As a child, Robert Howard was taught by his Granny Callie to always face his threats head-on. Some thirty years later, he emerged from the Vietnam War as America’s most decorated Green Beret.
For the first time, Robert Howard’s story is being told in full. Respected military historian Stephen L. Moore takes readers into the heart of the Vietnam War's covert Special Ops jungle warfare in this immersive, suspenseful read. Through family sources, National Archives documents, and dozens of testimonials from the Green Berets who fought alongside him, this “one-man army” will finally be given the recognition he deserves.
Robert Howard grew up in poverty in a small town in Alabama, with a strong sense of faith and determination. When he enlisted in the army at age seventeen, his Granny Callie’s words echoed in his head, and he pledged to follow them to the bitter end. In the most dire of combat experiences, Howard ran directly toward his opponents, sacrificing his body to protect others and to complete the mission above all else. Time and time again, he survived battles that should have claimed his life, suffering countless bullets, a spinal injury, and shrapnel and blast wounds. Recon commanders who ran missions with him declared him to be the bravest man they had ever met.

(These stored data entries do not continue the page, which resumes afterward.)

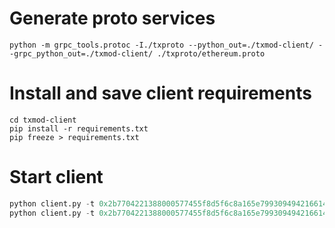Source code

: # Generate proto services
```
python -m grpc_tools.protoc -I./txproto --python_out=./txmod-client/ --grpc_python_out=./txmod-client/ ./txproto/ethereum.proto
```

# Install and save client requirements
```
cd txmod-client
pip install -r requirements.txt
pip freeze > requirements.txt
```

# Start client
```python
python client.py -t 0x2b7704221388000577455f8d5f6c8a165e79930949421661481a3c9bb29a4cbe # get and print transaction info
python client.py -t 0x2b7704221388000577455f8d5f6c8a165e79930949421661481a3c9bb29a4cbe -q # get transaction info and make QR code
```
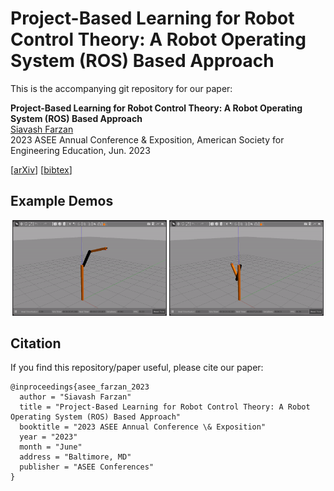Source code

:# Project-Based Learning for Robot Control Theory: A Robot Operating System (ROS) Based Approach

This is the accompanying git repository for our paper: <br>

**Project-Based Learning for Robot Control Theory: A Robot Operating System (ROS) Based Approach**<br>
[Siavash Farzan](https://sfarzan.com/)<br>
2023 ASEE Annual Conference & Exposition, American Society for Engineering Education, Jun. 2023

[[arXiv](https://arxiv.org/abs/2305.11279)] [[bibtex](https://sfarzan.com/data/sfarzan-asee2023.bib)]


## Example Demos

<p align="center">
<img src="pbl_demos/demo-assignment2.gif" width="49%">
<img src="pbl_demos/demo-assignment3.gif" width="49%">
</p>

## Citation
If you find this repository/paper useful, please cite our paper:

```
@inproceedings{asee_farzan_2023
  author = "Siavash Farzan"
  title = "Project-Based Learning for Robot Control Theory: A Robot Operating System (ROS) Based Approach"
  booktitle = "2023 ASEE Annual Conference \& Exposition"
  year = "2023"
  month = "June"
  address = "Baltimore, MD"
  publisher = "ASEE Conferences"
}
```
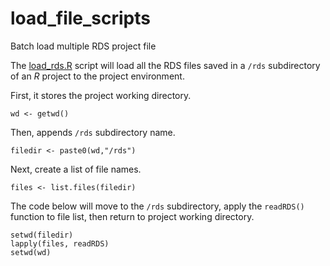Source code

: # load_file_scripts

Batch load multiple RDS project file

The [load_rds.R](https://github.com/davemargraf/load_file_scripts/blob/master/load_rds.R) script will load all the RDS files saved in a `/rds` subdirectory of an *R* project to the project environment.


First, it stores the project working directory.
```{r}
wd <- getwd()
```

Then, appends `/rds` subdirectory name. 
```{r}
filedir <- paste0(wd,"/rds")
```

Next, create a list of file names.
```{r}
files <- list.files(filedir)
```

The code below will move to the `/rds` subdirectory, apply the `readRDS()` function to file list, then return to project working directory.

```{r}
setwd(filedir)
lapply(files, readRDS)
setwd(wd)
```

<!-- Alternatively, we can read the rds files from the project directory with this method -->
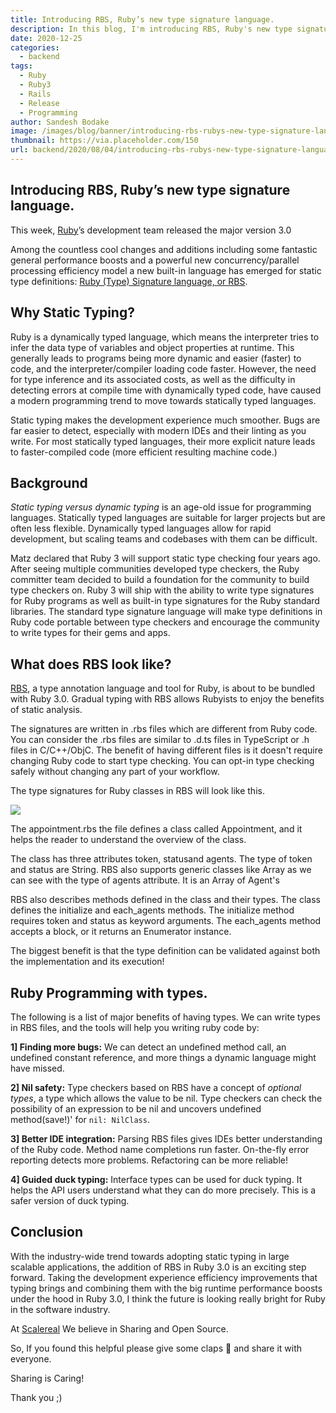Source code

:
 ```yaml
---
title: Introducing RBS, Ruby’s new type signature language.
description: In this blog, I'm introducing RBS, Ruby's new type signature language.
date: 2020-12-25
categories:
  - backend
tags:
  - Ruby
  - Ruby3
  - Rails
  - Release
  - Programming
author: Sandesh Bodake
image: /images/blog/banner/introducing-rbs-rubys-new-type-signature-language.webp
thumbnail: https://via.placeholder.com/150
url: backend/2020/08/04/introducing-rbs-rubys-new-type-signature-language.html
---
```



## Introducing RBS, Ruby’s new type signature language.

This week, [Ruby](https://www.ruby-lang.org/en/)’s development team released the major version 3.0

Among the countless cool changes and additions including some fantastic general performance boosts and a powerful new concurrency/parallel processing efficiency model a new built-in language has emerged for static type definitions: [Ruby (Type) Signature language, or RBS](https://github.com/ruby/rbs).

## Why Static Typing?

Ruby is a dynamically typed language, which means the interpreter tries to infer the data type of variables and object properties at runtime. This generally leads to programs being more dynamic and easier (faster) to code, and the interpreter/compiler loading code faster. However, the need for type inference and its associated costs, as well as the difficulty in detecting errors at compile time with dynamically typed code, have caused a modern programming trend to move towards statically typed languages.

Static typing makes the development experience much smoother. Bugs are far easier to detect, especially with modern IDEs and their linting as you write. For most statically typed languages, their more explicit nature leads to faster-compiled code (more efficient resulting machine code.)

## **Background**

*Static typing versus dynamic typing* is an age-old issue for programming languages. Statically typed languages are suitable for larger projects but are often less flexible. Dynamically typed languages allow for rapid development, but scaling teams and codebases with them can be difficult.

Matz declared that Ruby 3 will support static type checking four years ago. After seeing multiple communities developed type checkers, the Ruby committer team decided to build a foundation for the community to build type checkers on. Ruby 3 will ship with the ability to write type signatures for Ruby programs as well as built-in type signatures for the Ruby standard libraries. The standard type signature language will make type definitions in Ruby code portable between type checkers and encourage the community to write types for their gems and apps.

## What does RBS look like?

[RBS](https://github.com/ruby/rbs), a type annotation language and tool for Ruby, is about to be bundled with Ruby 3.0. Gradual typing with RBS allows Rubyists to enjoy the benefits of static analysis.

The signatures are written in .rbs files which are different from Ruby code. You can consider the .rbs files are similar to .d.ts files in TypeScript or .h files in C/C++/ObjC. The benefit of having different files is it doesn't require changing Ruby code to start type checking. You can opt-in type checking safely without changing any part of your workflow.

The type signatures for Ruby classes in RBS will look like this.

![](https://cdn-images-1.medium.com/max/2524/1*Lwkb7_Z9lwm54KFInt85wA.png)

The appointment.rbs the file defines a class called Appointment, and it helps the reader to understand the overview of the class.

The class has three attributes token, statusand agents. The type of token and status are String. RBS also supports generic classes like Array as we can see with the type of agents attribute. It is an Array of Agent's

RBS also describes methods defined in the class and their types. The class defines the initialize and each_agents methods. The initialize method requires token and status as keyword arguments. The each_agents method accepts a block, or it returns an Enumerator instance.

The biggest benefit is that the type definition can be validated against both the implementation and its execution!

## Ruby Programming with types.

The following is a list of major benefits of having types. We can write types in RBS files, and the tools will help you writing ruby code by:

**1] Finding more bugs:** We can detect an undefined method call, an undefined constant reference, and more things a dynamic language might have missed.

**2] Nil safety:** Type checkers based on RBS have a concept of *optional types*, a type which allows the value to be nil. Type checkers can check the possibility of an expression to be nil and uncovers undefined method(save!)' for `nil: NilClass`.

**3] Better IDE integration:** Parsing RBS files gives IDEs better understanding of the Ruby code. Method name completions run faster. On-the-fly error reporting detects more problems. Refactoring can be more reliable!

**4] Guided duck typing:** Interface types can be used for duck typing. It helps the API users understand what they can do more precisely. This is a safer version of duck typing.

## Conclusion

With the industry-wide trend towards adopting static typing in large scalable applications, the addition of RBS in Ruby 3.0 is an exciting step forward. Taking the development experience efficiency improvements that typing brings and combining them with the big runtime performance boosts under the hood in Ruby 3.0, I think the future is looking really bright for Ruby in the software industry.

At [Scalereal](https://scalereal.com/) We believe in Sharing and Open Source.

So, If you found this helpful please give some claps 👏 and share it with everyone.

Sharing is Caring!

Thank you ;)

In return, Howard received a staggering number of awards and ribbons for valor and distinctive service in combat—over fifty in all, including the Medal of Honor, eight Purple Hearts, the Distinguished Service Cross, a Silver Star, and four Bronze Stars. He holds the distinction of being the only soldier nominated for the Medal of Honor three times in only a thirteen-month period. In total, Howard spent a grueling, treacherous forty months in combat duty in Vietnam, including over two years with MACV-SOG’s elite covert group.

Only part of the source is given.